:: Information supplied

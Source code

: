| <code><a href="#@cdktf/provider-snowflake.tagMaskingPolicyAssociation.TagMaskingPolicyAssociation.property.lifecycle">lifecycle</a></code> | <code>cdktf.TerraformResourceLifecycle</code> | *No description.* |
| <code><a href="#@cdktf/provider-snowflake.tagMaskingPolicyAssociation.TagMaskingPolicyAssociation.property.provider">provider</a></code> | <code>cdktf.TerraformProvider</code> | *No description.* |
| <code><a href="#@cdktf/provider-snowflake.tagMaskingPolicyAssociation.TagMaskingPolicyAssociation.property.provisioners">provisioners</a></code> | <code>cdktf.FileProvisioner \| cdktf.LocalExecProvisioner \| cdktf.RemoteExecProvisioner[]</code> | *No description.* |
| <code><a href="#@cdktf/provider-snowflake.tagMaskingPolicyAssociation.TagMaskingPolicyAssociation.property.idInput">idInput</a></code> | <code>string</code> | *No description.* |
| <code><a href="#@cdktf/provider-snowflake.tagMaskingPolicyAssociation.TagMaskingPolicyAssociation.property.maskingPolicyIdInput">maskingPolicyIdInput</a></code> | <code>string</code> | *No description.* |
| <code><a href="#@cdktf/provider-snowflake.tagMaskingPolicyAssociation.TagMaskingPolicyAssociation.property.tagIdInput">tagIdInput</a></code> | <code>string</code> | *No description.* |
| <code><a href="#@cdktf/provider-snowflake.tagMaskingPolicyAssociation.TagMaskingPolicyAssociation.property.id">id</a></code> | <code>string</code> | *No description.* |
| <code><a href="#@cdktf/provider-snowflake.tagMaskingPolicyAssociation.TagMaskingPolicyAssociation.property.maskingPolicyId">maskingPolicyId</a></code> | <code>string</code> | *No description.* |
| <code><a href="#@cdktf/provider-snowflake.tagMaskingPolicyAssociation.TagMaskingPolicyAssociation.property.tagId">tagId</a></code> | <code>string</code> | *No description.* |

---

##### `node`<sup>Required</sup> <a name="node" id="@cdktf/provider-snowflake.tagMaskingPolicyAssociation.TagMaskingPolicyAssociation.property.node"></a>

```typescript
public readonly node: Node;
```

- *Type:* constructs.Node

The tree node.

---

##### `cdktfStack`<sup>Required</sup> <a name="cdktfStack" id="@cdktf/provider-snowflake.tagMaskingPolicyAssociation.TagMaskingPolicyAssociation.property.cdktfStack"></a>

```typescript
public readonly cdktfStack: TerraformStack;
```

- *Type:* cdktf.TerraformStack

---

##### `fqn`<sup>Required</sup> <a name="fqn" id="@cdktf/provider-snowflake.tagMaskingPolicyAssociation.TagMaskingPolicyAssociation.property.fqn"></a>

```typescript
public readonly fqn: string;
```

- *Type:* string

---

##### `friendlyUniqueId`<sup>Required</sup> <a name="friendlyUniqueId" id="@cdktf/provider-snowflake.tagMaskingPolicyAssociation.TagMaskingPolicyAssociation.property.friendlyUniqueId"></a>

::::

■ **Instructions to follow**: What is needed is a word-for-word restatement of every line from the one with "The tree node." to the end of the entries above.

■ **Answer to this task**:
The tree node.

---

##### `cdktfStack`<sup>Required</sup> <a name="cdktfStack" id="@cdktf/provider-snowflake.tagMaskingPolicyAssociation.TagMaskingPolicyAssociation.property.cdktfStack"></a>

```typescript
public readonly cdktfStack: TerraformStack;
```

- *Type:* cdktf.TerraformStack

---

##### `fqn`<sup>Required</sup> <a name="fqn" id="@cdktf/provider-snowflake.tagMaskingPolicyAssociation.TagMaskingPolicyAssociation.property.fqn"></a>

```typescript
public readonly fqn: string;
```

- *Type:* string

---

##### `friendlyUniqueId`<sup>Required</sup> <a name="friendlyUniqueId" id="@cdktf/provider-snowflake.tagMaskingPolicyAssociation.TagMaskingPolicyAssociation.property.friendlyUniqueId"></a>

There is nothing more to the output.